[Data provided]
***

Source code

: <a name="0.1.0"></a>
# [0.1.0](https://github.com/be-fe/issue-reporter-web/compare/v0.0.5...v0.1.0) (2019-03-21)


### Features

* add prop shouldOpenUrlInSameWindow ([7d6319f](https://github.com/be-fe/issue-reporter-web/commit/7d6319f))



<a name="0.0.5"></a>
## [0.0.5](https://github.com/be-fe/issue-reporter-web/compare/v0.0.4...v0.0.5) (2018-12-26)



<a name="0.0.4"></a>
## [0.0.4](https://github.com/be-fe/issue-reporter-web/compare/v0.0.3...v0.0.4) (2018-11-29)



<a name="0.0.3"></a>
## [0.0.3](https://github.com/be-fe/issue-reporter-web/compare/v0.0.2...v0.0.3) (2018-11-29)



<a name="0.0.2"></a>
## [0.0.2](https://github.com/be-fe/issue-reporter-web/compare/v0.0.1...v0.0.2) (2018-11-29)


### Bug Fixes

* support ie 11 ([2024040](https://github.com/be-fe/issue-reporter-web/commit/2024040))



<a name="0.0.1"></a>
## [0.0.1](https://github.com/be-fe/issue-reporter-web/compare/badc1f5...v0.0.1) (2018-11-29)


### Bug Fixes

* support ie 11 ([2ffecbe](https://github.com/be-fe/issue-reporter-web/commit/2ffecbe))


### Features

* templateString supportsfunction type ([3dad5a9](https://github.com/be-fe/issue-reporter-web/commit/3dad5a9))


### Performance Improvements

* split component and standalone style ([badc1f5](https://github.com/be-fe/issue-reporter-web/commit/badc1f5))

***

[Required work] The data must be duplicated exactly, with nothing left out.

[Solution to this exercise]
Source code

: <a name="0.1.0"></a>
# [0.1.0](https://github.com/be-fe/issue-reporter-web/compare/v0.0.5...v0.1.0) (2019-03-21)


### Features

* add prop shouldOpenUrlInSameWindow ([7d6319f](https://github.com/be-fe/issue-reporter-web/commit/7d6319f))



<a name="0.0.5"></a>
## [0.0.5](https://github.com/be-fe/issue-reporter-web/compare/v0.0.4...v0.0.5) (2018-12-26)



<a name="0.0.4"></a>
## [0.0.4](https://github.com/be-fe/issue-reporter-web/compare/v0.0.3...v0.0.4) (2018-11-29)



<a name="0.0.3"></a>
## [0.0.3](https://github.com/be-fe/issue-reporter-web/compare/v0.0.2...v0.0.3) (2018-11-29)



<a name="0.0.2"></a>
## [0.0.2](https://github.com/be-fe/issue-reporter-web/compare/v0.0.1...v0.0.2) (2018-11-29)


### Bug Fixes

* support ie 11 ([2024040](https://github.com/be-fe/issue-reporter-web/commit/2024040))



<a name="0.0.1"></a>
## [0.0.1](https://github.com/be-fe/issue-reporter-web/compare/badc1f5...v0.0.1) (2018-11-29)


### Bug Fixes

* support ie 11 ([2ffecbe](https://github.com/be-fe/issue-reporter-web/commit/2ffecbe))


### Features

* templateString supportsfunction type ([3dad5a9](https://github.com/be-fe/issue-reporter-web/commit/3dad5a9))


### Performance Improvements

* split component and standalone style ([badc1f5](https://github.com/be-fe/issue-reporter-web/commit/badc1f5))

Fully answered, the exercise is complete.